* [About this exercise]:
From the line containing "Open Source, kein" to the final line of the listing, restate each line word for word and add nothing.
# # # #
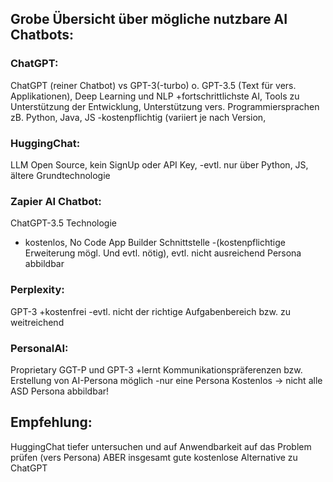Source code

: ## Grobe Übersicht über mögliche nutzbare AI Chatbots:

### ChatGPT: 
ChatGPT (reiner Chatbot) vs GPT-3(-turbo) o. GPT-3.5 (Text für vers. Applikationen), Deep Learning und NLP
+fortschrittlichste AI, Tools zu Unterstützung der Entwicklung, Unterstützung vers. Programmiersprachen zB. Python, Java, JS 
-kostenpflichtig (variiert je nach Version, 
### HuggingChat:
LLM
Open Source, kein SignUp oder API Key, 
-evtl. nur über Python, JS, ältere Grundtechnologie
### Zapier AI Chatbot:
ChatGPT-3.5 Technologie
+ kostenlos, No Code App Builder Schnittstelle
-(kostenpflichtige Erweiterung mögl. Und evtl. nötig), evtl. nicht ausreichend Persona abbildbar
### Perplexity:
GPT-3
+kostenfrei
-evtl. nicht der richtige Aufgabenbereich bzw. zu weitreichend
### PersonalAI:
Proprietary GGT-P und GPT-3
+lernt Kommunikationspräferenzen bzw. Erstellung von AI-Persona möglich
-nur eine Persona Kostenlos -> nicht alle ASD Persona abbildbar!

## Empfehlung:
HuggingChat tiefer untersuchen und auf Anwendbarkeit auf das Problem prüfen (vers Persona) 
ABER insgesamt gute kostenlose Alternative zu ChatGPT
# # # #
* [Exercise solution]:
Open Source, kein SignUp oder API Key, 
-evtl. nur über Python, JS, ältere Grundtechnologie
### Zapier AI Chatbot:
ChatGPT-3.5 Technologie
+ kostenlos, No Code App Builder Schnittstelle
-(kostenpflichtige Erweiterung mögl. Und evtl. nötig), evtl. nicht ausreichend Persona abbildbar
### Perplexity:
GPT-3
+kostenfrei
-evtl. nicht der richtige Aufgabenbereich bzw. zu weitreichend
### PersonalAI:
Proprietary GGT-P und GPT-3
+lernt Kommunikationspräferenzen bzw. Erstellung von AI-Persona möglich
-nur eine Persona Kostenlos -> nicht alle ASD Persona abbildbar!

## Empfehlung:
HuggingChat tiefer untersuchen und auf Anwendbarkeit auf das Problem prüfen (vers Persona) 
ABER insgesamt gute kostenlose Alternative zu ChatGPT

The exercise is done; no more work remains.